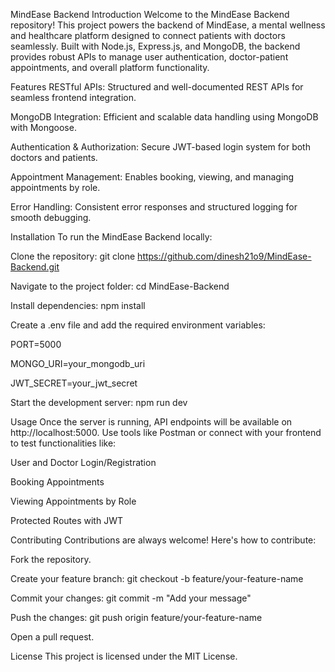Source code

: MindEase Backend
Introduction
Welcome to the MindEase Backend repository! This project powers the backend of MindEase, a mental wellness and healthcare platform designed to connect patients with doctors seamlessly. Built with Node.js, Express.js, and MongoDB, the backend provides robust APIs to manage user authentication, doctor-patient appointments, and overall platform functionality.

Features
RESTful APIs: Structured and well-documented REST APIs for seamless frontend integration.

MongoDB Integration: Efficient and scalable data handling using MongoDB with Mongoose.

Authentication & Authorization: Secure JWT-based login system for both doctors and patients.

Appointment Management: Enables booking, viewing, and managing appointments by role.

Error Handling: Consistent error responses and structured logging for smooth debugging.

Installation
To run the MindEase Backend locally:

Clone the repository:
git clone https://github.com/dinesh21o9/MindEase-Backend.git

Navigate to the project folder:
cd MindEase-Backend

Install dependencies:
npm install

Create a .env file and add the required environment variables:

PORT=5000

MONGO_URI=your_mongodb_uri

JWT_SECRET=your_jwt_secret

Start the development server:
npm run dev

Usage
Once the server is running, API endpoints will be available on http://localhost:5000. Use tools like Postman or connect with your frontend to test functionalities like:

User and Doctor Login/Registration

Booking Appointments

Viewing Appointments by Role

Protected Routes with JWT

Contributing
Contributions are always welcome! Here's how to contribute:

Fork the repository.

Create your feature branch:
git checkout -b feature/your-feature-name

Commit your changes:
git commit -m "Add your message"

Push the changes:
git push origin feature/your-feature-name

Open a pull request.

License
This project is licensed under the MIT License.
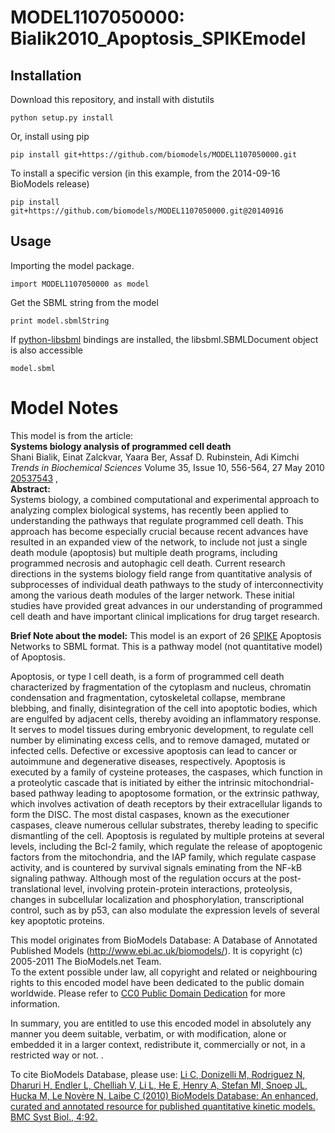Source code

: # MODEL1107050000: Bialik2010_Apoptosis_SPIKEmodel

## Installation

Download this repository, and install with distutils

`python setup.py install`

Or, install using pip

`pip install git+https://github.com/biomodels/MODEL1107050000.git`

To install a specific version (in this example, from the 2014-09-16 BioModels release)

`pip install git+https://github.com/biomodels/MODEL1107050000.git@20140916`

## Usage

Importing the model package.

`import MODEL1107050000 as model`

Get the SBML string from the model

`print model.sbmlString`

If [python-libsbml](https://pypi.python.org/pypi/python-libsbml) bindings are
installed, the libsbml.SBMLDocument object is also accessible

`model.sbml`


# Model Notes


This model is from the article:  
**Systems biology analysis of programmed cell death**   
Shani Bialik, Einat Zalckvar, Yaara Ber, Assaf D. Rubinstein, Adi Kimchi
_Trends in Biochemical Sciences_ Volume 35, Issue 10, 556-564, 27 May 2010
[20537543](http://www.ncbi.nlm.nih.gov/pubmed/20537543) ,  
**Abstract:**   
Systems biology, a combined computational and experimental approach to
analyzing complex biological systems, has recently been applied to
understanding the pathways that regulate programmed cell death. This approach
has become especially crucial because recent advances have resulted in an
expanded view of the network, to include not just a single death module
(apoptosis) but multiple death programs, including programmed necrosis and
autophagic cell death. Current research directions in the systems biology
field range from quantitative analysis of subprocesses of individual death
pathways to the study of interconnectivity among the various death modules of
the larger network. These initial studies have provided great advances in our
understanding of programmed cell death and have important clinical
implications for drug target research.

**Brief Note about the model:** This model is an export of 26 [SPIKE](http://www.cs.tau.ac.il/~spike/) Apoptosis Networks to SBML format. This is a pathway model (not quantitative model) of Apoptosis. 

Apoptosis, or type I cell death, is a form of programmed cell death
characterized by fragmentation of the cytoplasm and nucleus, chromatin
condensation and fragmentation, cytoskeletal collapse, membrane blebbing, and
finally, disintegration of the cell into apoptotic bodies, which are engulfed
by adjacent cells, thereby avoiding an inflammatory response. It serves to
model tissues during embryonic development, to regulate cell number by
eliminating excess cells, and to remove damaged, mutated or infected cells.
Defective or excessive apoptosis can lead to cancer or autoimmune and
degenerative diseases, respectively. Apoptosis is executed by a family of
cysteine proteases, the caspases, which function in a proteolytic cascade that
is initiated by either the intrinsic mitochondrial-based pathway leading to
apoptosome formation, or the extrinsic pathway, which involves activation of
death receptors by their extracellular ligands to form the DISC. The most
distal caspases, known as the executioner caspases, cleave numerous cellular
substrates, thereby leading to specific dismantling of the cell. Apoptosis is
regulated by multiple proteins at several levels, including the Bcl-2 family,
which regulate the release of apoptogenic factors from the mitochondria, and
the IAP family, which regulate caspase activity, and is countered by survival
signals eminating from the NF-kB signaling pathway. Although most of the
regulation occurs at the post-translational level, involving protein-protein
interactions, proteolysis, changes in subcellular localization and
phosphorylation, transcriptional control, such as by p53, can also modulate
the expression levels of several key apoptotic proteins.

This model originates from BioModels Database: A Database of Annotated
Published Models (http://www.ebi.ac.uk/biomodels/). It is copyright (c)
2005-2011 The BioModels.net Team.  
To the extent possible under law, all copyright and related or neighbouring
rights to this encoded model have been dedicated to the public domain
worldwide. Please refer to [CC0 Public Domain
Dedication](http://creativecommons.org/publicdomain/zero/1.0/) for more
information.

In summary, you are entitled to use this encoded model in absolutely any
manner you deem suitable, verbatim, or with modification, alone or embedded it
in a larger context, redistribute it, commercially or not, in a restricted way
or not. .  
  
To cite BioModels Database, please use: [Li C, Donizelli M, Rodriguez N,
Dharuri H, Endler L, Chelliah V, Li L, He E, Henry A, Stefan MI, Snoep JL,
Hucka M, Le Novère N, Laibe C (2010) BioModels Database: An enhanced, curated
and annotated resource for published quantitative kinetic models. BMC Syst
Biol., 4:92.](http://www.ncbi.nlm.nih.gov/pubmed/20587024)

####

» **Work request**: Above are the records; from them, give again exactly the lines from the one containing "field range from" to the one containing "which regulate the", both lines included, and nothing more.

» **Exercise response**:
field range from quantitative analysis of subprocesses of individual death
pathways to the study of interconnectivity among the various death modules of
the larger network. These initial studies have provided great advances in our
understanding of programmed cell death and have important clinical
implications for drug target research.

**Brief Note about the model:** This model is an export of 26 [SPIKE](http://www.cs.tau.ac.il/~spike/) Apoptosis Networks to SBML format. This is a pathway model (not quantitative model) of Apoptosis. 

Apoptosis, or type I cell death, is a form of programmed cell death
characterized by fragmentation of the cytoplasm and nucleus, chromatin
condensation and fragmentation, cytoskeletal collapse, membrane blebbing, and
finally, disintegration of the cell into apoptotic bodies, which are engulfed
by adjacent cells, thereby avoiding an inflammatory response. It serves to
model tissues during embryonic development, to regulate cell number by
eliminating excess cells, and to remove damaged, mutated or infected cells.
Defective or excessive apoptosis can lead to cancer or autoimmune and
degenerative diseases, respectively. Apoptosis is executed by a family of
cysteine proteases, the caspases, which function in a proteolytic cascade that
is initiated by either the intrinsic mitochondrial-based pathway leading to
apoptosome formation, or the extrinsic pathway, which involves activation of
death receptors by their extracellular ligands to form the DISC. The most
distal caspases, known as the executioner caspases, cleave numerous cellular
substrates, thereby leading to specific dismantling of the cell. Apoptosis is
regulated by multiple proteins at several levels, including the Bcl-2 family,
which regulate the release of apoptogenic factors from the mitochondria, and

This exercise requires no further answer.